As a reminder, last September, in order to maintain a financial relationship with Iran that can not be vetoed by the US, Europe unveiled a “Special Purpose Vehicle” to bypass SWIFT. Back then we predicted that Washington would not be too delighted with this development seeking to undermine the dollar’s reserve status. We were right.

 

EU foreign policy chief Federica Mogherini alongside Iranian Foreign Minister Mohammad Javad Zarif

“I urge you to carefully consider the potential sanctions exposure of Instex,” Mandelker wrote in the letter to Instex President Per Fischer. “Engaging in activities that run afoul of U.S. sanctions can result in severe consequences, including a loss of access to the U.S. financial system.”

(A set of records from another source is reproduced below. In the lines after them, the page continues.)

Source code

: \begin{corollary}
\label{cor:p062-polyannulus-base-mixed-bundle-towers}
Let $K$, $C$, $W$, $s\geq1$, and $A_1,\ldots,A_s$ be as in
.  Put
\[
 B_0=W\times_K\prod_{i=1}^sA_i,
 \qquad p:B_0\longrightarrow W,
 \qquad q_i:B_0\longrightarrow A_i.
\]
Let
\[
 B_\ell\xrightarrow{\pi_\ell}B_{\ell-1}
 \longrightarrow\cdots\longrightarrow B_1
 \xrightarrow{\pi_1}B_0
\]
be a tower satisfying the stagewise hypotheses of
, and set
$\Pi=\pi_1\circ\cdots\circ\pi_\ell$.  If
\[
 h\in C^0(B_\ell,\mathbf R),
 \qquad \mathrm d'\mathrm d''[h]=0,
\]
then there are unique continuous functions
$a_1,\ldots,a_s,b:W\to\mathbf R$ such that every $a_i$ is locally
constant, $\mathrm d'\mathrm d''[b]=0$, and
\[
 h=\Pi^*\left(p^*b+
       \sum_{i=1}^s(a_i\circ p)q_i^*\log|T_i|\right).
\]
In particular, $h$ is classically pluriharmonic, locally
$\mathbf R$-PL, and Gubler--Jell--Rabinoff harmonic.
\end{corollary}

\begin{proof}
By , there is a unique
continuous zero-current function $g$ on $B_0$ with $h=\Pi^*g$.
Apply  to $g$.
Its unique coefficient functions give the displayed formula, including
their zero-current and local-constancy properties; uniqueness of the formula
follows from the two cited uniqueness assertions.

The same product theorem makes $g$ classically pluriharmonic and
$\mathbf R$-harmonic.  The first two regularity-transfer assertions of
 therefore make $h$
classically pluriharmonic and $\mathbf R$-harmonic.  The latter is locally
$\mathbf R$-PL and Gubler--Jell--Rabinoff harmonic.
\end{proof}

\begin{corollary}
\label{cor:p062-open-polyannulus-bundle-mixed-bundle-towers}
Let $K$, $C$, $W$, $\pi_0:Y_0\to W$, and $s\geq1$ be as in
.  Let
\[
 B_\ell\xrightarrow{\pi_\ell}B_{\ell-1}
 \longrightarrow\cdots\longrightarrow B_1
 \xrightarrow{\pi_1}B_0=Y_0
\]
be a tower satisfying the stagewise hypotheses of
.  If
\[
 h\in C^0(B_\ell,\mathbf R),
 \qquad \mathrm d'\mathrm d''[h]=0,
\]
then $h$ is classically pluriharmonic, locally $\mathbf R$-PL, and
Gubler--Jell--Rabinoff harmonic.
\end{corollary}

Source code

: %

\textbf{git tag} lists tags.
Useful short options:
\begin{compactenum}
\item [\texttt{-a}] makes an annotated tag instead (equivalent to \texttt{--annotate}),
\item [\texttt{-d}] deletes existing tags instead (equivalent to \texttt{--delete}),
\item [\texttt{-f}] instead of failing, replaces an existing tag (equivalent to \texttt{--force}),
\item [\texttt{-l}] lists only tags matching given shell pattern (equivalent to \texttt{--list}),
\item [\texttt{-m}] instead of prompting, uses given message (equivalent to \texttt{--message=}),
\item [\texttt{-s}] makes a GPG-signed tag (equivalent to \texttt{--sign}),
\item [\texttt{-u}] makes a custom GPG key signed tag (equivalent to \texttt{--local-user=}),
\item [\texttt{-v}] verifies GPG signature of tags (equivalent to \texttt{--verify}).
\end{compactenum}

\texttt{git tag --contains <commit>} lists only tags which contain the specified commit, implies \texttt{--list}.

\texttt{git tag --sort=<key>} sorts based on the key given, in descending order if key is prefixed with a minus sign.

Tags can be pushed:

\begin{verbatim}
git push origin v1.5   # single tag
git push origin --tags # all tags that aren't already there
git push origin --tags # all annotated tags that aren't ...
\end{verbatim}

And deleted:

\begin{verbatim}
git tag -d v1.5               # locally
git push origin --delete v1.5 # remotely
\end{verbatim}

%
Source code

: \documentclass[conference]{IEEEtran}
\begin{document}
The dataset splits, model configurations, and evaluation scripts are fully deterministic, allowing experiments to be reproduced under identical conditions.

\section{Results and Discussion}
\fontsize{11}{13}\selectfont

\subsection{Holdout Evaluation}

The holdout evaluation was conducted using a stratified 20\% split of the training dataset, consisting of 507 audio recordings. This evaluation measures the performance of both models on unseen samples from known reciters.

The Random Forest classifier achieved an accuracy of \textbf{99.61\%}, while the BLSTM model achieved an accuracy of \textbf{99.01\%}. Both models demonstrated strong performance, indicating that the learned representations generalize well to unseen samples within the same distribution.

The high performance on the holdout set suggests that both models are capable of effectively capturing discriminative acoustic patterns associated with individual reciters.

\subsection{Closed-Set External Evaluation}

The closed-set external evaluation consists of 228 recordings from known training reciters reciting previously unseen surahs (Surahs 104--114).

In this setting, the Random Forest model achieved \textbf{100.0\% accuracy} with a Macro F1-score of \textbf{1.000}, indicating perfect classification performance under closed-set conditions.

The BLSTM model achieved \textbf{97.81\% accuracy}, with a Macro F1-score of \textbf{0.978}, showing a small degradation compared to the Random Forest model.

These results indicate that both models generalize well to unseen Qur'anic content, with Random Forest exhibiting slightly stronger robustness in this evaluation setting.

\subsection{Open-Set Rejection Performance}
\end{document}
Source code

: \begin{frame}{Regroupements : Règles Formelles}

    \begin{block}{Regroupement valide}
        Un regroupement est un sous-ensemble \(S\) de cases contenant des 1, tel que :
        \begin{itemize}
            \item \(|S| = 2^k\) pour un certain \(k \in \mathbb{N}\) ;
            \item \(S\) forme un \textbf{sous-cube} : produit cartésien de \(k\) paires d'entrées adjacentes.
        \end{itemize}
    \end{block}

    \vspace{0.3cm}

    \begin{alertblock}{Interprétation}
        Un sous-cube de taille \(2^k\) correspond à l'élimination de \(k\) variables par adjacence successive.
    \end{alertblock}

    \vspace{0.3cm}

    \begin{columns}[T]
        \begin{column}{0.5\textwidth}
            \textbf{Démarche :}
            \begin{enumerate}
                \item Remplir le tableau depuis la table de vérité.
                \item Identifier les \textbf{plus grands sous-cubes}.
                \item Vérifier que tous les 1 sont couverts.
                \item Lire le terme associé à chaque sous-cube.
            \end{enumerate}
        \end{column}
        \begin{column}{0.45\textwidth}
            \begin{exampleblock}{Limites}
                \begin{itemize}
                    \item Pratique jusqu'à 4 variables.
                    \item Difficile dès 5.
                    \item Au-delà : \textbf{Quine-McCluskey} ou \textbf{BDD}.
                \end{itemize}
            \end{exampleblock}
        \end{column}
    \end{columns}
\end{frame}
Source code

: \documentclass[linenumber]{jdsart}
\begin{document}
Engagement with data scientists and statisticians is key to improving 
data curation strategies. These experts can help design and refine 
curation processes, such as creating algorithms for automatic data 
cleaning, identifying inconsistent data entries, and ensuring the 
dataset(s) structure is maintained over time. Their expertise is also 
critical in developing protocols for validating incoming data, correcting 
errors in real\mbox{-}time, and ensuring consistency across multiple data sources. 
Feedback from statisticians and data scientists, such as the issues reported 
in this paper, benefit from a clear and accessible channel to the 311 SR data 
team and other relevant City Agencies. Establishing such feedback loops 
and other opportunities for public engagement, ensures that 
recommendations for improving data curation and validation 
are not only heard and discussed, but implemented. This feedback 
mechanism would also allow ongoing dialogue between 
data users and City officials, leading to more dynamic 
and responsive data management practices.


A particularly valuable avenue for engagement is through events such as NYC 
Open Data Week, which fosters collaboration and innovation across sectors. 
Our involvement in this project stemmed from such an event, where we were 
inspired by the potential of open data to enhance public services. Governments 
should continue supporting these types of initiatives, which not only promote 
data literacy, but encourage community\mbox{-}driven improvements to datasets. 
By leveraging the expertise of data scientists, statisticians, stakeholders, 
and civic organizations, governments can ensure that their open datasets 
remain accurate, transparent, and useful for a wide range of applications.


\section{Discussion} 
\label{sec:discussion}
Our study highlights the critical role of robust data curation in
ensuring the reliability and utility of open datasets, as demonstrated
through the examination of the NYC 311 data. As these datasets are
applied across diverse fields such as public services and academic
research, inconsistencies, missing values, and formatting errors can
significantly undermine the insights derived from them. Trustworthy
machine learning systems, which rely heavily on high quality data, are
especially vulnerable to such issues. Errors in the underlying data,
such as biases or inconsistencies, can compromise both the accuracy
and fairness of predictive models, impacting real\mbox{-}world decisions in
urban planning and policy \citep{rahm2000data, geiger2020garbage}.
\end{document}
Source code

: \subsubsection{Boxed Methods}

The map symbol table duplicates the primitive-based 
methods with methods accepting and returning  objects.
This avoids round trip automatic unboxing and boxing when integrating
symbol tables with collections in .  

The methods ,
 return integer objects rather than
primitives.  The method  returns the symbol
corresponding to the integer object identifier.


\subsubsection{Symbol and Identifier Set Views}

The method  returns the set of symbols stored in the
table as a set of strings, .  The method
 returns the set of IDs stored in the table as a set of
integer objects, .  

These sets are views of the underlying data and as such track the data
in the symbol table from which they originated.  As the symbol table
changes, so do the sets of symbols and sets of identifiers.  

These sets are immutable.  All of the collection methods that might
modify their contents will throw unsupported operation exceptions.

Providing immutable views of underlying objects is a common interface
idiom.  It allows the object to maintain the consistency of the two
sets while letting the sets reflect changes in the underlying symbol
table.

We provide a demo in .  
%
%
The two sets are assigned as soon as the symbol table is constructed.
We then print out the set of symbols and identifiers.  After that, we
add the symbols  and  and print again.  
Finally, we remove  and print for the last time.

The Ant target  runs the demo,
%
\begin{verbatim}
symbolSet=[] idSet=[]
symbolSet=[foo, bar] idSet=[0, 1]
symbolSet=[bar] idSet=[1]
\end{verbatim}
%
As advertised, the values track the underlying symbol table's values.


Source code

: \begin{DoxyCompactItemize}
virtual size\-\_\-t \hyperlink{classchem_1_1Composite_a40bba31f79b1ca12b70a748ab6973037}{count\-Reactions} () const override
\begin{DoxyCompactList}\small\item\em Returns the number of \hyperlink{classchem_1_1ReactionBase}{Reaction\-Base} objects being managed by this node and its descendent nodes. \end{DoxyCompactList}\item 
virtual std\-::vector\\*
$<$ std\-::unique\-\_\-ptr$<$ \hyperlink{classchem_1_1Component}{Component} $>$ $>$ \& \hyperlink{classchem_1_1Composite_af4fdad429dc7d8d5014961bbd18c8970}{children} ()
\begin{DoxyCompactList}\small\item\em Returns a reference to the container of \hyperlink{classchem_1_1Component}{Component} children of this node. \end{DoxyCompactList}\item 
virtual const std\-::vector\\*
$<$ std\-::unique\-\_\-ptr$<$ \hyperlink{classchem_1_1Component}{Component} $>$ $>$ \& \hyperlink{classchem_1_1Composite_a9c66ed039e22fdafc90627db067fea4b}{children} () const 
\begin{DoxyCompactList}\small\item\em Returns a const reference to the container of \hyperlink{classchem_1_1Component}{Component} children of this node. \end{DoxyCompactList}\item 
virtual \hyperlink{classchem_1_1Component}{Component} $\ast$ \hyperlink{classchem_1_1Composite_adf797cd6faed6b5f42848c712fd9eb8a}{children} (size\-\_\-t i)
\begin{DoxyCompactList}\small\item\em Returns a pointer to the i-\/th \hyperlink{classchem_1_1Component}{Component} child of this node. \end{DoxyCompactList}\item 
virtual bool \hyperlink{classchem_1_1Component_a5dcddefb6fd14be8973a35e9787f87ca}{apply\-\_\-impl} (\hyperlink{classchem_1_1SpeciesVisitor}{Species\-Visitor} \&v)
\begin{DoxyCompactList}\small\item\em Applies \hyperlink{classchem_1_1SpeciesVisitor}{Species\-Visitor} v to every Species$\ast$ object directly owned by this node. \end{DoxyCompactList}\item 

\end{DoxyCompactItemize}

Germany, France and the U.K. finalized the Instex system in January, allowing companies to trade with Iran without the use of U.S. dollars or American banks, allowing them to get around wide-ranging U.S. sanctions that were imposed after the Trump administration abandoned the 2015 Iran nuclear deal last year.

Not surprisingly, a senior admin official behind the eltter said the U.S. decided to issue the threat “after concluding that European officials, who had earlier downplayed the significance of Instex in conversations with the Trump administration, were far more serious about it than they had initially let on.

The official, who asked not to be identified discussing internal deliberations, said the letter was intended to serve as a warning that the U.S. would punish anyone associated with Instex — including businesses, government officials and staff — if they were working to set up a program to help Iran evade U.S. sanctions.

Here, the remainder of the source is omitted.